23.0.50; utf7-decode failed with non latin-1 charactor

all messages for Emacs-related lists mirrored at yhetil.org
 help / color / mirror / code / Atom feed

* 23.0.50; utf7-decode failed with non latin-1 charactor
@ 2007-11-01 17:29 Topia
  2007-11-02 12:40 ` Jason Rumney
  0 siblings, 1 reply; 7+ messages in thread
From: Topia @ 2007-11-01 17:29 UTC (permalink / raw)
  To: emacs-pretest-bug

I want to use imap's internationalized (japanese) folder name,
from Wanderlust. but I see error "Unable to convert from Unicode"
from utf7-u16-latin1-char-converter.

You can see with this code:
   ;; "Sent Mail" in Japanese, imap's UTF-7
   (utf7-decode "&kAFP4W4IMH8w4TD8MOs-" 'imap)

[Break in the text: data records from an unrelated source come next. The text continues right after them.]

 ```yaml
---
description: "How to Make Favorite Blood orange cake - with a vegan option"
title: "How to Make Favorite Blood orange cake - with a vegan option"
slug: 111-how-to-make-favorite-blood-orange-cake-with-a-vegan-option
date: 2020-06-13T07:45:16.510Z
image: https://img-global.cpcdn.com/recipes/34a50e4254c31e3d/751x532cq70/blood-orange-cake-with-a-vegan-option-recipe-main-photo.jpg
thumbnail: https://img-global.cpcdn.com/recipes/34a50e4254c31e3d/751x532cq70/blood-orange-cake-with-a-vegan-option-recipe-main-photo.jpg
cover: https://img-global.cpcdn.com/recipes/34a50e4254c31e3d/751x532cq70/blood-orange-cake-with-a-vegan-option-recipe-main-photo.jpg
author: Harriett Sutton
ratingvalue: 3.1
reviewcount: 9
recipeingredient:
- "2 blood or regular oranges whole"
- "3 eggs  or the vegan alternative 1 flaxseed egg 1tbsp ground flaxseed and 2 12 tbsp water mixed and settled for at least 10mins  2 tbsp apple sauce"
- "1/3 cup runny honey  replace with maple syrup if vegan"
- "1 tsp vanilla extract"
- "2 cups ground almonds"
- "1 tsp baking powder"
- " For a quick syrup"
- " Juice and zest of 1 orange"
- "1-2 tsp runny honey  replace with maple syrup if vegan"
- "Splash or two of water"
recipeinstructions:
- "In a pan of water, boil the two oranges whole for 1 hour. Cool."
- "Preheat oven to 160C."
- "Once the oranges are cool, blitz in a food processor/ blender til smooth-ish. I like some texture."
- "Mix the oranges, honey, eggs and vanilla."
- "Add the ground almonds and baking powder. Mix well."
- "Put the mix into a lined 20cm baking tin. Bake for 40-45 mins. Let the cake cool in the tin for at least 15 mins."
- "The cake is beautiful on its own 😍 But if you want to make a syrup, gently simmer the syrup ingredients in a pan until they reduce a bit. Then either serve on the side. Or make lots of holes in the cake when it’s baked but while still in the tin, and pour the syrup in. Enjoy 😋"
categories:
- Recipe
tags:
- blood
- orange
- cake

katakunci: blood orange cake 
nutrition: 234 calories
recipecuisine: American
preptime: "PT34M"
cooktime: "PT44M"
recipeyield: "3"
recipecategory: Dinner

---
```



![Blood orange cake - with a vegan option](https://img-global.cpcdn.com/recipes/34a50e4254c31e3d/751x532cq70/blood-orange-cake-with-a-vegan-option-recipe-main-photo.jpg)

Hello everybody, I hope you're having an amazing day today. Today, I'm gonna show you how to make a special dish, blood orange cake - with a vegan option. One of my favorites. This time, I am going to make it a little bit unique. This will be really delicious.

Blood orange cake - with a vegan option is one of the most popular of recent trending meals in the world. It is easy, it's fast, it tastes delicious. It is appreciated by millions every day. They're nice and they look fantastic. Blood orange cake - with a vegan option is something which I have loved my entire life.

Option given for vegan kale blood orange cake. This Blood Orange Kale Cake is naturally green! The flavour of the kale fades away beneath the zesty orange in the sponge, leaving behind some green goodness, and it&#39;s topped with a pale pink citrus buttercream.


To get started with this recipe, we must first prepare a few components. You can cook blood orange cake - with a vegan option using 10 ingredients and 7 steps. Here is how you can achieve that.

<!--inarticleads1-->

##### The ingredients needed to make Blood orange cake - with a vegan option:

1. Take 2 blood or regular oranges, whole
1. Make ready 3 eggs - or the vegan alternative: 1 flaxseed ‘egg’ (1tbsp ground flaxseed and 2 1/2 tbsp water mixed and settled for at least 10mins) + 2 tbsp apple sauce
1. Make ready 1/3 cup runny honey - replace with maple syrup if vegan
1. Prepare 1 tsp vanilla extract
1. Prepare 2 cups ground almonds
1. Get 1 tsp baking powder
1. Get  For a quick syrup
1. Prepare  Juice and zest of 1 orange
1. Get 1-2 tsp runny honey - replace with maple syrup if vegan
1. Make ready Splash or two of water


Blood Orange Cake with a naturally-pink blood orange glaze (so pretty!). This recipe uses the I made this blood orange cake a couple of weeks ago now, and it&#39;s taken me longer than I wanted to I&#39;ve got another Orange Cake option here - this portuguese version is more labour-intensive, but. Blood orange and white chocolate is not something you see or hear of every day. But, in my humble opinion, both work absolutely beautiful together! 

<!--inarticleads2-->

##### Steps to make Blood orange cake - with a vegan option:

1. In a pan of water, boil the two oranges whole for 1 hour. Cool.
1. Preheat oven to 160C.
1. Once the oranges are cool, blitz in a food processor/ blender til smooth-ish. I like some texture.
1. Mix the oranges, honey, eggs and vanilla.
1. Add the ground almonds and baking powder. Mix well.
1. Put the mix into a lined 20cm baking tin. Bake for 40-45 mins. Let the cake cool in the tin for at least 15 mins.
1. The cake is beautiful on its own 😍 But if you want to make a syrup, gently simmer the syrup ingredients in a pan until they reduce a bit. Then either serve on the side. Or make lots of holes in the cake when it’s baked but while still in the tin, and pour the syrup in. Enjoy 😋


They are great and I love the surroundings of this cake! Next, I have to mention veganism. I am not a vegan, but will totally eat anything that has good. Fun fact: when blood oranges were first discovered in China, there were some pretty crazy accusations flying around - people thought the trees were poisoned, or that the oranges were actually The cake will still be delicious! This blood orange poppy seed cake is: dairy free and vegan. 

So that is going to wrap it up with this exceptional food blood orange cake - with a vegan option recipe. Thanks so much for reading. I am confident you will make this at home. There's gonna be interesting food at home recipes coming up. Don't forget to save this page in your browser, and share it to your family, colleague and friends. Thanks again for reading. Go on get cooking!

so I found problem that utf7-utf-16-coding-system is nil, because:
 * Emacs 23 has utf-16-be, but this coding system has BOM.
 * utf-16-be-nosig is not found.

I found utf-16-be without BOM version, utf-16be. evalute above code
after (setq utf7-utf-16-coding-system 'utf-16be), no error occured.

Could you modify utf7-utf-16-coding-system to add utf-16be?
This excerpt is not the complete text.